**Directions for this task**
Set the records down again in full, exactly as they are, apart from the images.

Pictures paired with source code
[Start of Attachment]

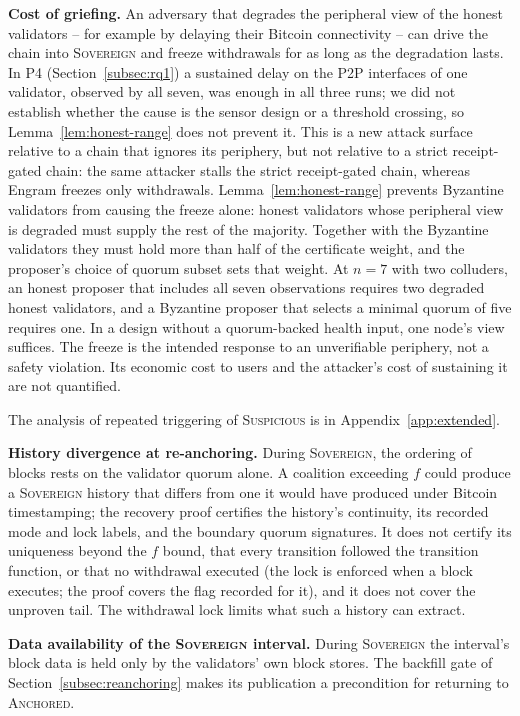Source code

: \textbf{Cost of griefing.} An adversary that degrades the peripheral view of
the honest validators -- for example by delaying their Bitcoin
connectivity -- can drive the chain into \textsc{Sovereign} and freeze
withdrawals for as long as the degradation lasts. In P4 (Section~\ref{subsec:rq1}) a sustained delay on the P2P interfaces of one validator, observed by all seven, was enough in all three runs; we did not establish whether the cause is the sensor design or a threshold crossing, so Lemma~\ref{lem:honest-range} does not prevent it. This is a new attack surface relative to a chain
that ignores its periphery, but not relative to a strict receipt-gated chain: the same
attacker stalls the strict receipt-gated chain, whereas Engram freezes only
withdrawals. Lemma~\ref{lem:honest-range} prevents Byzantine validators from causing the freeze
alone: honest validators whose peripheral view is degraded must supply the
rest of the majority. Together with the Byzantine validators they must hold
more than half of the certificate weight, and the proposer's choice of quorum
subset sets that weight. At $n{=}7$ with two colluders, an honest proposer that
includes all seven observations requires two degraded honest validators, and a
Byzantine proposer that selects a minimal quorum of five requires one.
In a design without a quorum-backed health input, one node's view
suffices. The freeze is the intended response to an
unverifiable periphery, not a safety violation. Its economic cost to users and
the attacker's cost of sustaining it are not quantified.

The analysis of repeated triggering of \textsc{Suspicious} is in Appendix~\ref{app:extended}.

\textbf{History divergence at re-anchoring.} During \textsc{Sovereign}, the
ordering of blocks rests on the validator quorum alone. A coalition
exceeding $f$ could produce a \textsc{Sovereign} history that differs from
one it would have produced under Bitcoin timestamping; the recovery proof
certifies the history's continuity, its recorded mode and lock labels, and the boundary quorum signatures. It does not
certify its uniqueness beyond the $f$ bound, that every transition followed the transition function, or that no withdrawal
executed (the lock is enforced when a block executes; the proof covers the flag recorded for it), and it does not cover the
unproven tail. The withdrawal lock limits what such a history can extract.

\textbf{Data availability of the \textsc{Sovereign} interval.} During
\textsc{Sovereign} the interval's block data is held only by the validators' own
block stores. The backfill gate of Section~\ref{subsec:reanchoring} makes its
publication a precondition for returning to \textsc{Anchored}.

[End of Attachment]

**Solution to the problem**
Source code

: \textbf{Cost of griefing.} An adversary that degrades the peripheral view of
the honest validators -- for example by delaying their Bitcoin
connectivity -- can drive the chain into \textsc{Sovereign} and freeze
withdrawals for as long as the degradation lasts. In P4 (Section~\ref{subsec:rq1}) a sustained delay on the P2P interfaces of one validator, observed by all seven, was enough in all three runs; we did not establish whether the cause is the sensor design or a threshold crossing, so Lemma~\ref{lem:honest-range} does not prevent it. This is a new attack surface relative to a chain
that ignores its periphery, but not relative to a strict receipt-gated chain: the same
attacker stalls the strict receipt-gated chain, whereas Engram freezes only
withdrawals. Lemma~\ref{lem:honest-range} prevents Byzantine validators from causing the freeze
alone: honest validators whose peripheral view is degraded must supply the
rest of the majority. Together with the Byzantine validators they must hold
more than half of the certificate weight, and the proposer's choice of quorum
subset sets that weight. At $n{=}7$ with two colluders, an honest proposer that
includes all seven observations requires two degraded honest validators, and a
Byzantine proposer that selects a minimal quorum of five requires one.
In a design without a quorum-backed health input, one node's view
suffices. The freeze is the intended response to an
unverifiable periphery, not a safety violation. Its economic cost to users and
the attacker's cost of sustaining it are not quantified.

The analysis of repeated triggering of \textsc{Suspicious} is in Appendix~\ref{app:extended}.

\textbf{History divergence at re-anchoring.} During \textsc{Sovereign}, the
ordering of blocks rests on the validator quorum alone. A coalition
exceeding $f$ could produce a \textsc{Sovereign} history that differs from
one it would have produced under Bitcoin timestamping; the recovery proof
certifies the history's continuity, its recorded mode and lock labels, and the boundary quorum signatures. It does not
certify its uniqueness beyond the $f$ bound, that every transition followed the transition function, or that no withdrawal
executed (the lock is enforced when a block executes; the proof covers the flag recorded for it), and it does not cover the
unproven tail. The withdrawal lock limits what such a history can extract.

\textbf{Data availability of the \textsc{Sovereign} interval.} During
\textsc{Sovereign} the interval's block data is held only by the validators' own
block stores. The backfill gate of Section~\ref{subsec:reanchoring} makes its
publication a precondition for returning to \textsc{Anchored}.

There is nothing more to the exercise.